# Who out there is a competition cook?



## foozer (Apr 8, 2008)

Are you willing to share some tips and secrets to help us wanabe competition cooks get through our first competition? Anything that would help us to relax and not make fools of ourselves or myself as the case may be.


----------



## geob (Apr 8, 2008)

What are you smoking?    Lot of options out there.  

geob


----------



## richtee (Apr 8, 2008)

The first thing a comp cook needs is confidence. Nerves are fine... but you have to believe in your product. Do you?


----------



## foozer (Apr 8, 2008)

I will be cooking chicken, brisket, pork butt and ribs.

I can cook the food I just don't want to finish last or embarrass myself and the folks helping me. I am hoping the competition cooks will share some helpful tips and tricks.


----------



## richtee (Apr 8, 2008)

Sounds like yer ready then  :{) See the BBQ sauce thread. A freebie!


----------



## smokebuzz (Apr 8, 2008)

PRACTICE, set up in the garage, every thing you may need, no going inside for forgoten stuff. set your own turn in tyme, and stick to it as if it is the real turn in. Go to a few comps and talk and taste. i don't cook the same for KCBS as i do for the "localy" events, differnt tastes and judges. if you want to hit a few comps. let me know and i'll go learn with ya.


----------



## fatback joe (Apr 9, 2008)

Do a practice cook or two and make sure you got your timing down.  Try to simulate the comp situation all you can.  Haul everything you need (or think you need) outside and set the objective of not going in for anything.  Keep a list of what you needed and what you didn't.  Build your turn in boxes and the whole nine yards, make sure you can get all four done, boxed, and turned in on time.  The easiest way to get a DAL is to turn nothing in. 
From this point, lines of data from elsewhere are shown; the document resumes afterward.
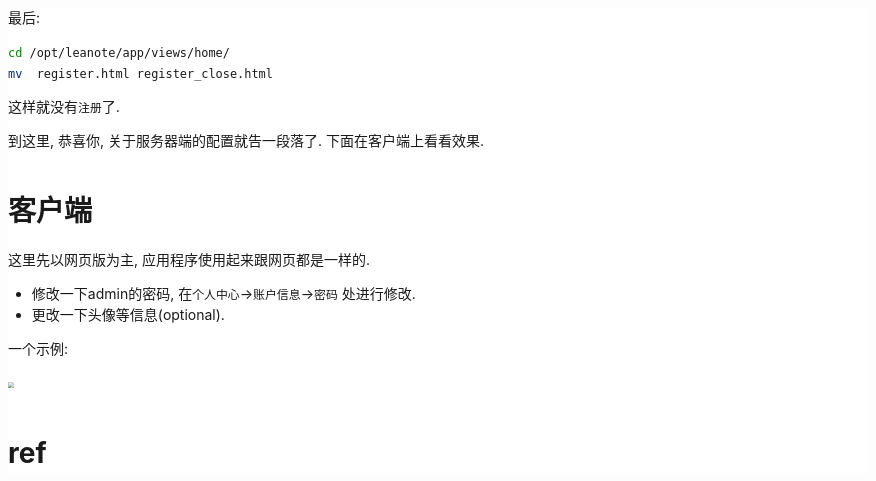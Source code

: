 最后:

```bash
cd /opt/leanote/app/views/home/
mv  register.html register_close.html
```

这样就没有`注册`了.

到这里, 恭喜你, 关于服务器端的配置就告一段落了. 下面在客户端上看看效果.

# 客户端

这里先以网页版为主, 应用程序使用起来跟网页都是一样的.

-   修改一下admin的密码, 在`个人中心`->`账户信息`->`密码` 处进行修改.
-   更改一下头像等信息(optional).

一个示例:

<img src="https://s2.loli.net/2022/11/15/t9PWjJxmsl7X6FU.jpg" style="zoom:40%;" />

# ref

[^1]:[ubuntu20.04蚂蚁笔记(leanote)的使用_yaoyaohyl的博客-CSDN博客_leanote ubuntu](https://blog.csdn.net/yaoyaohyl/article/details/113934344);
[^2]:[Home · leanote/leanote Wiki (github.com)](https://github.com/leanote/leanote/wiki);
[^3]:[QA · leanote/leanote Wiki (github.com)](https://github.com/leanote/leanote/wiki/QA#为mongodb数据库添加用户);
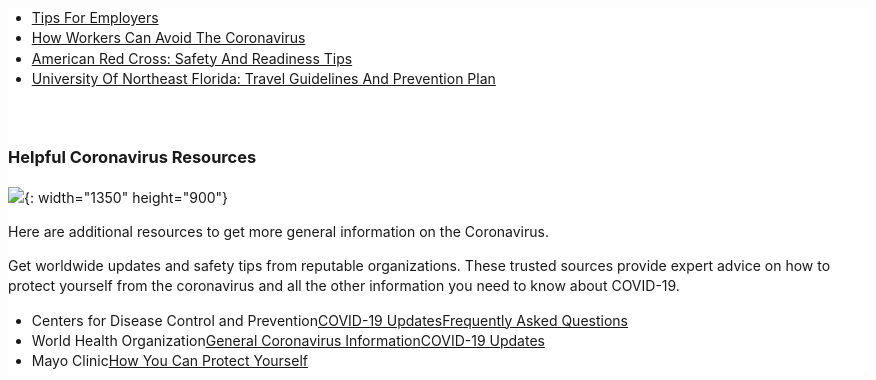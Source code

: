 * [Tips For Employers](https://www.uschamber.com/sites/default/files/guidance_for_employers_to_plan_and_respond_to_coronavirus.pdf)
* [How Workers Can Avoid The Coronavirus](https://www.cnbc.com/amp/2020/03/04/these-employer-resources-can-help-workers-avoid-coronavirus.html)
* [American Red Cross: Safety And Readiness Tips](https://www.redcross.org/about-us/news-and-events/news/2020/coronavirus-safety-and-readiness-tips-for-you.html)
* [University Of Northeast Florida: Travel Guidelines And Prevention Plan](https://uh.edu/internal-alerts/coronavirus/)

&nbsp;

### **Helpful Coronavirus Resources**

![](/uploads/newspaper.jpeg){: width="1350" height="900"}

Here are additional resources to get more general information on the Coronavirus.

Get worldwide updates and safety tips from reputable organizations. These trusted sources provide expert advice on how to protect yourself from the coronavirus and all the other information you need to know about COVID-19.

* Centers for Disease Control and Prevention[COVID-19 Updates](https://www.cdc.gov/coronavirus/2019-ncov/index.html)[Frequently Asked Questions](https://www.cdc.gov/coronavirus/2019-ncov/faq.html)
* World Health Organization[General Coronavirus Information](https://www.who.int/health-topics/coronavirus)[COVID-19 Updates](https://www.who.int/emergencies/diseases/novel-coronavirus-2019)
* Mayo Clinic[How You Can Protect Yourself](https://www.mayoclinic.org/diseases-conditions/coronavirus/expert-answers/novel-coronavirus/faq-20478727)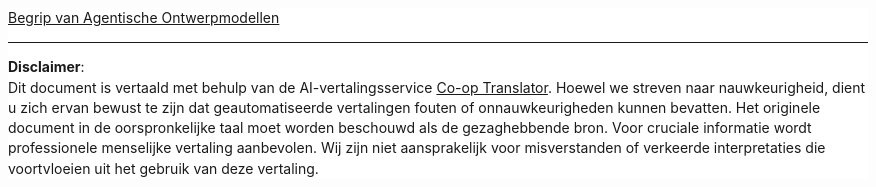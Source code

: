 [Begrip van Agentische Ontwerpmodellen](../03-agentic-design-patterns/README.md)

---

**Disclaimer**:  
Dit document is vertaald met behulp van de AI-vertalingsservice [Co-op Translator](https://github.com/Azure/co-op-translator). Hoewel we streven naar nauwkeurigheid, dient u zich ervan bewust te zijn dat geautomatiseerde vertalingen fouten of onnauwkeurigheden kunnen bevatten. Het originele document in de oorspronkelijke taal moet worden beschouwd als de gezaghebbende bron. Voor cruciale informatie wordt professionele menselijke vertaling aanbevolen. Wij zijn niet aansprakelijk voor misverstanden of verkeerde interpretaties die voortvloeien uit het gebruik van deze vertaling.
Make sure you have a game plan if the meat is taking too long.......or gets done too fast.

Everytime you cook between now and the contest build a box and check out your presentation.  It is harder than it seems to make a good looking box.

Remember, there is a minimum number of pieces of meat that has to go in the box........but not a maximum.  Judges seem to like a full box of meat and not a box of green (or white if no garnish)
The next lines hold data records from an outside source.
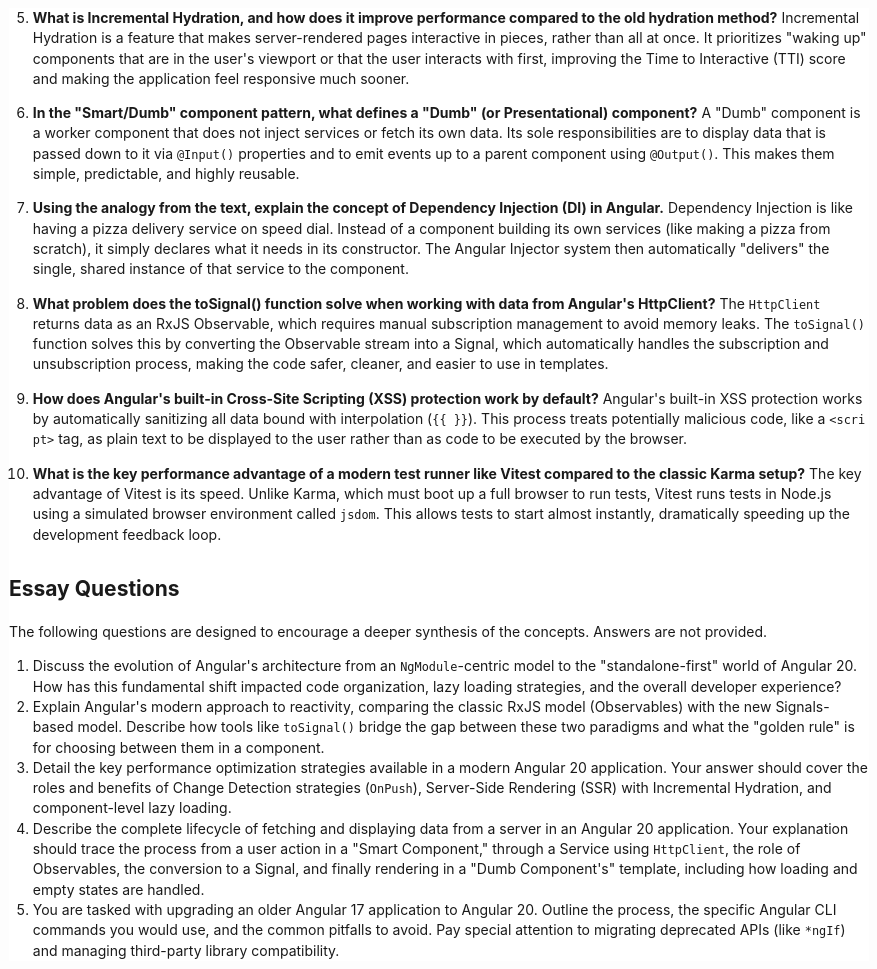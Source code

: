 5.  **What is Incremental Hydration, and how does it improve performance compared to the old hydration method?**
    Incremental Hydration is a feature that makes server-rendered pages interactive in pieces, rather than all at once. It prioritizes "waking up" components that are in the user's viewport or that the user interacts with first, improving the Time to Interactive (TTI) score and making the application feel responsive much sooner.

6.  **In the "Smart/Dumb" component pattern, what defines a "Dumb" (or Presentational) component?**
    A "Dumb" component is a worker component that does not inject services or fetch its own data. Its sole responsibilities are to display data that is passed down to it via `@Input()` properties and to emit events up to a parent component using `@Output()`. This makes them simple, predictable, and highly reusable.

7.  **Using the analogy from the text, explain the concept of Dependency Injection (DI) in Angular.**
    Dependency Injection is like having a pizza delivery service on speed dial. Instead of a component building its own services (like making a pizza from scratch), it simply declares what it needs in its constructor. The Angular Injector system then automatically "delivers" the single, shared instance of that service to the component.

8.  **What problem does the toSignal() function solve when working with data from Angular's HttpClient?**
    The `HttpClient` returns data as an RxJS Observable, which requires manual subscription management to avoid memory leaks. The `toSignal()` function solves this by converting the Observable stream into a Signal, which automatically handles the subscription and unsubscription process, making the code safer, cleaner, and easier to use in templates.

9.  **How does Angular's built-in Cross-Site Scripting (XSS) protection work by default?**
    Angular's built-in XSS protection works by automatically sanitizing all data bound with interpolation (`{{ }}`). This process treats potentially malicious code, like a `<script>` tag, as plain text to be displayed to the user rather than as code to be executed by the browser.

10. **What is the key performance advantage of a modern test runner like Vitest compared to the classic Karma setup?**
    The key advantage of Vitest is its speed. Unlike Karma, which must boot up a full browser to run tests, Vitest runs tests in Node.js using a simulated browser environment called `jsdom`. This allows tests to start almost instantly, dramatically speeding up the development feedback loop.

## Essay Questions

The following questions are designed to encourage a deeper synthesis of the concepts. Answers are not provided.

1.  Discuss the evolution of Angular's architecture from an `NgModule`-centric model to the "standalone-first" world of Angular 20. How has this fundamental shift impacted code organization, lazy loading strategies, and the overall developer experience?
2.  Explain Angular's modern approach to reactivity, comparing the classic RxJS model (Observables) with the new Signals-based model. Describe how tools like `toSignal()` bridge the gap between these two paradigms and what the "golden rule" is for choosing between them in a component.
3.  Detail the key performance optimization strategies available in a modern Angular 20 application. Your answer should cover the roles and benefits of Change Detection strategies (`OnPush`), Server-Side Rendering (SSR) with Incremental Hydration, and component-level lazy loading.
4.  Describe the complete lifecycle of fetching and displaying data from a server in an Angular 20 application. Your explanation should trace the process from a user action in a "Smart Component," through a Service using `HttpClient`, the role of Observables, the conversion to a Signal, and finally rendering in a "Dumb Component's" template, including how loading and empty states are handled.
5.  You are tasked with upgrading an older Angular 17 application to Angular 20. Outline the process, the specific Angular CLI commands you would use, and the common pitfalls to avoid. Pay special attention to migrating deprecated APIs (like `*ngIf`) and managing third-party library compatibility.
Even if you are not happy with how your meat turned out, turn it in anyhow.........you might be surprised.  My first comp I was disappointed with my ribs but got 10th and thought my pork was the best I have ever done and got 32nd........

Take lots of notes.  Comps seem to be addictive, no one seems able to do just one.  Take notes and make changes for your second one.

Relax, don't drink too much, and have a good time.   If you get everything turned in you will be fine.........the only pressure you have it what you put on yourself.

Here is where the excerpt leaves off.